Nee, s. z.B. Guidelines Part C, Ch. IV., 11.9.2: ex post facto Analyse soll vermieden werden.
Scheint mir bei DPMA, BPatG in der Praxis leider nicht so wichtig zu sein.
Grüße
 

arcd007

*** KT-HERO ***
Hi,

>Nee, s. z.B. Guidelines Part C, Ch. IV., 11.9.2: ex post facto Analyse soll vermieden werden.

Das ist nicht das was ich meine.

Die objektiv-technische Aufgabe wird in Kenntnis der Erfindung formuliert, indem der Unterschied zwischen SdT und Erfindung herausgearbeitet wird und dann die Wirkung bzw. der Effekt festgestellt wird.

Schon allein das ist rückschauende Betrachtungsweise und das ist systemimmanent. Der Fachmann hatte ja zum Zeitpunkt der Erfindung genau dieses nicht. Er hatte den Stand der Technik, den er ggf. zu verbessern suchte und kannte auch ggf. den Stand der Technik gar nicht (vollständig), von dem nun ausgehend die obj. technische Aufgabe formuliert wird.
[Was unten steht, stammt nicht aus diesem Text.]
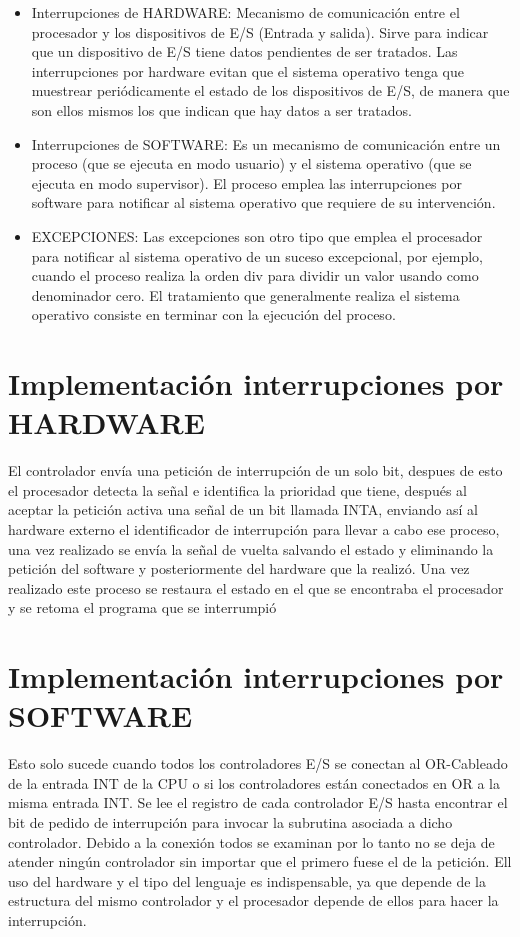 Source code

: \documentclass{article}
\begin{document}
\begin{itemize}
\item Interrupciones de HARDWARE: Mecanismo de comunicación entre el procesador y los dispositivos de E/S (Entrada y salida). Sirve para indicar que un dispositivo de E/S tiene datos pendientes de ser tratados. Las interrupciones por hardware evitan que el sistema operativo tenga que muestrear periódicamente el estado de los dispositivos de E/S, de manera que son ellos mismos los que indican que hay datos a ser tratados.
\item Interrupciones de SOFTWARE: Es un mecanismo de comunicación entre un proceso (que se ejecuta en modo usuario) y el sistema operativo (que se ejecuta en modo supervisor). El proceso emplea las interrupciones por software para notificar al sistema operativo que requiere de su intervención.
\item EXCEPCIONES: Las excepciones son otro tipo que emplea el procesador para notificar al sistema operativo de un suceso excepcional, por ejemplo, cuando el proceso realiza la orden div para dividir un valor usando como denominador cero. El tratamiento que generalmente realiza el sistema operativo consiste en terminar con la ejecución del proceso.
\end{itemize}

\section{Implementación interrupciones por HARDWARE}
El controlador envía una petición de interrupción de un solo bit, despues de esto el procesador detecta la señal e identifica la prioridad que tiene, después al aceptar la petición activa una señal de un bit llamada INTA, enviando así al hardware externo el identificador de interrupción para llevar a cabo ese proceso, una vez realizado se envía la señal de vuelta salvando el estado y eliminando la petición del software y posteriormente del hardware que la realizó. Una vez realizado este proceso se restaura el estado en el que se encontraba el procesador y se retoma el programa que se interrumpió
\\[0.5cm]

\section{Implementación interrupciones por SOFTWARE}
Esto solo sucede cuando todos los controladores E/S se conectan al OR-Cableado de la entrada INT de la CPU o si los controladores están conectados en OR a la misma entrada INT. Se lee el registro de cada controlador E/S hasta encontrar el bit de pedido de interrupción para invocar la subrutina asociada a dicho controlador. Debido a la conexión todos se examinan por lo tanto no se deja de atender ningún controlador sin importar que el primero fuese el de la petición. Ell uso del hardware y el tipo del lenguaje es indispensable, ya que depende de la estructura del mismo controlador y el procesador depende de ellos para hacer la interrupción.
\\[0.5cm]
\end{document}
Diese Herangehensweise ist zwar stark formalisiert und damit ggf. leichter nachvollziehbar, ist aber auch m. E. fehleranfälliger als die Herangehensweise des DPMA/BPatG und produziert ggf. einfacher "Erfindungen", die das DPMA/BPatG als naheliegend ansehen würde.
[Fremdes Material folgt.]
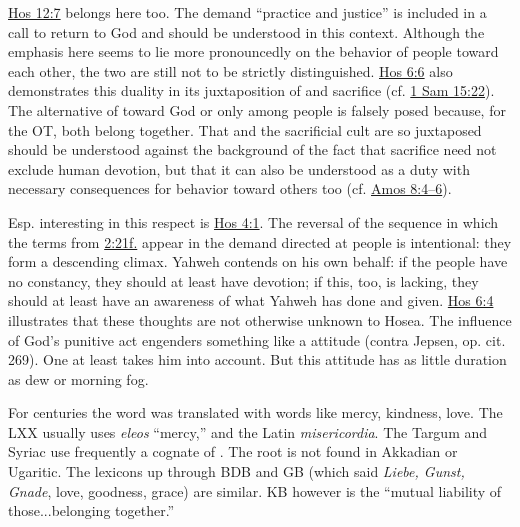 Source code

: \begin{compactdesc}
\begin{compactdesc}
								\hyperref[HOSEA-12-7]{Hos 12:7} belongs here too. The demand ``practice  and justice'' is included in a call to return to God and should be understood in this context. Although the emphasis here seems to lie more pronouncedly on the behavior of people toward each other, the two are still not to be strictly distinguished. \hyperref[HOSEA-6-6]{Hos 6:6} also demonstrates this duality in its juxtaposition of  and sacrifice (cf. \hyperref[1SAMUEL-15-22]{1 Sam 15:22}). The alternative of  toward God or only among people is falsely posed because, for the OT, both belong together. That  and the sacrificial cult are so juxtaposed should be understood against the background of the fact that sacrifice need not exclude human devotion, but that it can also be understood as a duty with necessary consequences for behavior toward others too (cf. \hyperref[AMOS-8-4]{Amos 8:4--6}). 

								Esp. interesting in this respect is \hyperref[HOSEA-4-1]{Hos 4:1}. The reversal of the sequence in which the terms from \hyperref[HOSEA-2-21]{2:21f.} appear in the demand directed at people is intentional: they form a descending climax. Yahweh contends on his own behalf: if the people have no constancy, they should at least have  devotion; if this, too, is lacking, they should at least have an awareness of what Yahweh has done and given. \hyperref[HOSEA-6-4]{Hos 6:4} illustrates that these thoughts are not otherwise unknown to Hosea. The influence of God's punitive act engenders something like a  attitude (contra Jepsen, op. cit. 269). One at least takes him into account. But this attitude has as little duration as dew or morning fog. 
						\end{compactdesc}
					\item[TWOT] \phantom{.}
						\begin{compactdesc}
							\item[305--306] For centuries the word  was translated with words like mercy, kindness, love. The LXX usually uses \textit{eleos} ``mercy,'' and the Latin \textit{misericordia}. The Targum and Syriac use frequently a cognate of . The root is not found in Akkadian or Ugaritic. The lexicons up through BDB and GB (which said \textit{Liebe, Gunst, Gnade}, love, goodness, grace) are similar. KB however is the ``mutual liability of those...belonging together.''


\end{compactdesc}
\end{compactdesc}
Ex-post-facto-Analyse hat nichts mit rückschauender Betrachtungsweise zu tun, ex-post-facto-Analyse heißt nur, daß das beliebige Zusammensuchen von Merkmalen der Erfindung aus verschiedenen Schriften, nicht zulässig ist; das macht m.E. auch das DPMA/BPatG nicht...

just my 2 cents...
 

Kurt

*** KT-HERO ***
Sieben Jahre später -- wie sieht es aus mit dem Could-Would-Argument vor dem DPMA?

Kann man das Argument inzwischen bringen?

Grüße
Kurt
 

Kurt

*** KT-HERO ***
Offenbar bedingt ja, vgl. Benkard XI 2015, PatG §4 Rn.95.

Dort steht sinngemäß, dass der Fachmann in der Regel zusätzlicher über die Erfindungsaufgabe hinausgehender Anregungen bedarf, beispielsweise [sic] ausdrückliche Hinweise im Stand der Technik.
 

Pat-Ente

*** KT-HERO ***
Ich habe letztens einen Fall (Einspruchsbeschwerde) vor dem BPatG erlebt, in dem es dem Gericht sehr wichtig war zu diskutieren, welchen Anlass der Fachmann hatte, die vorliegenden Dokumente zu kombinieren, um zum Anspruchsgegenstand zu gelangen. Sie haben das nicht could-would genannt, aber ich habe es schon in diese Richtung interpretiert.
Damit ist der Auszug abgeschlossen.